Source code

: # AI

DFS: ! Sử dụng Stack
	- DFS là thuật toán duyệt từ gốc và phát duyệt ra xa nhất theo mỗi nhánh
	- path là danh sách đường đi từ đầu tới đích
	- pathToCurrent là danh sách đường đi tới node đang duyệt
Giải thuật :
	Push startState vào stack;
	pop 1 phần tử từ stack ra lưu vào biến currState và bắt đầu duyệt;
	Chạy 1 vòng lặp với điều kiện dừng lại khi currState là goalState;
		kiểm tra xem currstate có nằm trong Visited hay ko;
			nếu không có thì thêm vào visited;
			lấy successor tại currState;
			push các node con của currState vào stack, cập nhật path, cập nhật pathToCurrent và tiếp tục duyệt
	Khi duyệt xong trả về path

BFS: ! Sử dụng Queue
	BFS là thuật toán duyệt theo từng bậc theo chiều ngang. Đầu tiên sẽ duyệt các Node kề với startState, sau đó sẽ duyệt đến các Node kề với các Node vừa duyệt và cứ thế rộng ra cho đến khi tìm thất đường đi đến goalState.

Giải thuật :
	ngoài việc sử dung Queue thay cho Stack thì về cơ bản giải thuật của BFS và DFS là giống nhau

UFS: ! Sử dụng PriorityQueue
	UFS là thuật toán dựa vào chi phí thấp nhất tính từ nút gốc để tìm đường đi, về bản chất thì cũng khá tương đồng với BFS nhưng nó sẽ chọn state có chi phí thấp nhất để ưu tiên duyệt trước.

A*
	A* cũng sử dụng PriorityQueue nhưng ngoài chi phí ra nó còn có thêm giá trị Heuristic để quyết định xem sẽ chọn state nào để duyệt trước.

********

**What the task requires:**
Read the listing above, then copy every line that includes the string "chọn".

**Written solution:**
	UFS là thuật toán dựa vào chi phí thấp nhất tính từ nút gốc để tìm đường đi, về bản chất thì cũng khá tương đồng với BFS nhưng nó sẽ chọn state có chi phí thấp nhất để ưu tiên duyệt trước.
	A* cũng sử dụng PriorityQueue nhưng ngoài chi phí ra nó còn có thêm giá trị Heuristic để quyết định xem sẽ chọn state nào để duyệt trước.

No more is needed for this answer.